Using the data below, report how many lines hold the word "description". Include nothing else in the reply.

──────── Data excerpts ────────

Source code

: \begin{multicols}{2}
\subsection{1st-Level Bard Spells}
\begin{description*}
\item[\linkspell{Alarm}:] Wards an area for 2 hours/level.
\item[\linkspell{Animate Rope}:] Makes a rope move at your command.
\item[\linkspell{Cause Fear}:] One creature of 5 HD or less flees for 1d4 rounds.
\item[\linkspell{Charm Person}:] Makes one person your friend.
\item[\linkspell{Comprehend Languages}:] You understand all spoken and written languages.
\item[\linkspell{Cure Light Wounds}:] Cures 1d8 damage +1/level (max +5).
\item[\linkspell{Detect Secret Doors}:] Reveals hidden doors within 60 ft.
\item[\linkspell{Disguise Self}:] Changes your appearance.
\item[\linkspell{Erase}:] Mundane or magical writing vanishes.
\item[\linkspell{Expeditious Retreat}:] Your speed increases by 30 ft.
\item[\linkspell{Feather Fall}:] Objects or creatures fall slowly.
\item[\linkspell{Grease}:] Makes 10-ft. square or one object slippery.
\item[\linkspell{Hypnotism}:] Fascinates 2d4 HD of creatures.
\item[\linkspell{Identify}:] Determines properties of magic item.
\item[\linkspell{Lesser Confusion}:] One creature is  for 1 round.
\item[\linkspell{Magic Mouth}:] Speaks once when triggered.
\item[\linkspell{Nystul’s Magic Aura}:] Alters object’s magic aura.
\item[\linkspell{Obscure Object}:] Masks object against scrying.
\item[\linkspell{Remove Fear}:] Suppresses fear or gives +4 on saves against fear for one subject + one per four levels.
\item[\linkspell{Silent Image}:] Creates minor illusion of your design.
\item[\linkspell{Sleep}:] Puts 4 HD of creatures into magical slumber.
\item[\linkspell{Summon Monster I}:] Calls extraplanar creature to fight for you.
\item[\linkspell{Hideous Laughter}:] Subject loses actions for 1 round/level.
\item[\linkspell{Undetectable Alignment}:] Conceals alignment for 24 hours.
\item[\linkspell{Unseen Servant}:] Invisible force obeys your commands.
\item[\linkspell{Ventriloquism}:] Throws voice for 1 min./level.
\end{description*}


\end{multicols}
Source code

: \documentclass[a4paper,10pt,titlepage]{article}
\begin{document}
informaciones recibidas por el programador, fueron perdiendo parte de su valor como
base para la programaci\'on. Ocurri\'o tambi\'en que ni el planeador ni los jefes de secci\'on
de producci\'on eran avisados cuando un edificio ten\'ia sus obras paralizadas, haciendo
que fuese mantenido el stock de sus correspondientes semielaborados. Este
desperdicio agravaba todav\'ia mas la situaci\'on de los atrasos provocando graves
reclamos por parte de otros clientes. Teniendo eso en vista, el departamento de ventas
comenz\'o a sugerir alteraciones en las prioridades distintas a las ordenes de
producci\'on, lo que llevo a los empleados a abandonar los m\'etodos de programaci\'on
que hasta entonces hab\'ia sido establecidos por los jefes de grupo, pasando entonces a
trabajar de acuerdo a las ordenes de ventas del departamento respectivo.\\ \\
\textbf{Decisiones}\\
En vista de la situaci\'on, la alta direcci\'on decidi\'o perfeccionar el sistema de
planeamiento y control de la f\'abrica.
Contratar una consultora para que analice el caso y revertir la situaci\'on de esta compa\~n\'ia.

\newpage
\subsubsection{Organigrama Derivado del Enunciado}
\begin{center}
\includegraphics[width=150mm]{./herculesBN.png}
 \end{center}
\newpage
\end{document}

────────

- [Answer to this problem]: 2